RECORDS TO USE Start Marker

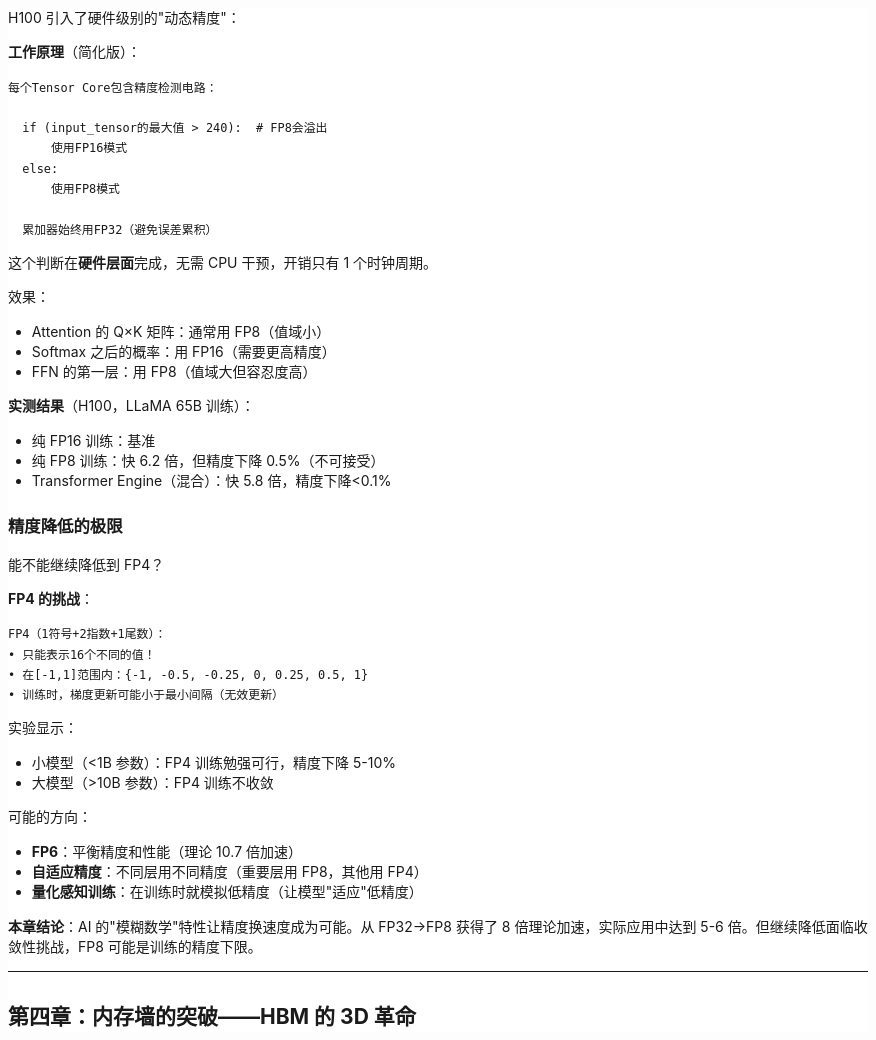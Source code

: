 H100 引入了硬件级别的"动态精度"：

**工作原理**（简化版）：

```
每个Tensor Core包含精度检测电路：

  if (input_tensor的最大值 > 240):  # FP8会溢出
      使用FP16模式
  else:
      使用FP8模式

  累加器始终用FP32（避免误差累积）
```

这个判断在**硬件层面**完成，无需 CPU 干预，开销只有 1 个时钟周期。

效果：

- Attention 的 Q×K 矩阵：通常用 FP8（值域小）
- Softmax 之后的概率：用 FP16（需要更高精度）
- FFN 的第一层：用 FP8（值域大但容忍度高）

**实测结果**（H100，LLaMA 65B 训练）：

- 纯 FP16 训练：基准
- 纯 FP8 训练：快 6.2 倍，但精度下降 0.5%（不可接受）
- Transformer Engine（混合）：快 5.8 倍，精度下降<0.1%

### 精度降低的极限

能不能继续降低到 FP4？

**FP4 的挑战**：

```
FP4（1符号+2指数+1尾数）：
• 只能表示16个不同的值！
• 在[-1,1]范围内：{-1, -0.5, -0.25, 0, 0.25, 0.5, 1}
• 训练时，梯度更新可能小于最小间隔（无效更新）
```

实验显示：

- 小模型（<1B 参数）：FP4 训练勉强可行，精度下降 5-10%
- 大模型（>10B 参数）：FP4 训练不收敛

可能的方向：

- **FP6**：平衡精度和性能（理论 10.7 倍加速）
- **自适应精度**：不同层用不同精度（重要层用 FP8，其他用 FP4）
- **量化感知训练**：在训练时就模拟低精度（让模型"适应"低精度）

**本章结论**：AI 的"模糊数学"特性让精度换速度成为可能。从 FP32→FP8 获得了 8 倍理论加速，实际应用中达到 5-6 倍。但继续降低面临收敛性挑战，FP8 可能是训练的精度下限。

---

## 第四章：内存墙的突破——HBM 的 3D 革命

RECORDS TO USE End Marker

**REQUIRED WORK**
Only the last part of the entries above is needed: please copy the line with "- FFN 的第一层：用 FP8（值域大但容忍度高）" and each line after it exactly.

**FINAL ANSWER**
- FFN 的第一层：用 FP8（值域大但容忍度高）

**实测结果**（H100，LLaMA 65B 训练）：

- 纯 FP16 训练：基准
- 纯 FP8 训练：快 6.2 倍，但精度下降 0.5%（不可接受）
- Transformer Engine（混合）：快 5.8 倍，精度下降<0.1%

### 精度降低的极限

能不能继续降低到 FP4？

**FP4 的挑战**：

```
FP4（1符号+2指数+1尾数）：
• 只能表示16个不同的值！
• 在[-1,1]范围内：{-1, -0.5, -0.25, 0, 0.25, 0.5, 1}
• 训练时，梯度更新可能小于最小间隔（无效更新）
```

实验显示：

- 小模型（<1B 参数）：FP4 训练勉强可行，精度下降 5-10%
- 大模型（>10B 参数）：FP4 训练不收敛

可能的方向：

- **FP6**：平衡精度和性能（理论 10.7 倍加速）
- **自适应精度**：不同层用不同精度（重要层用 FP8，其他用 FP4）
- **量化感知训练**：在训练时就模拟低精度（让模型"适应"低精度）

**本章结论**：AI 的"模糊数学"特性让精度换速度成为可能。从 FP32→FP8 获得了 8 倍理论加速，实际应用中达到 5-6 倍。但继续降低面临收敛性挑战，FP8 可能是训练的精度下限。

---

## 第四章：内存墙的突破——HBM 的 3D 革命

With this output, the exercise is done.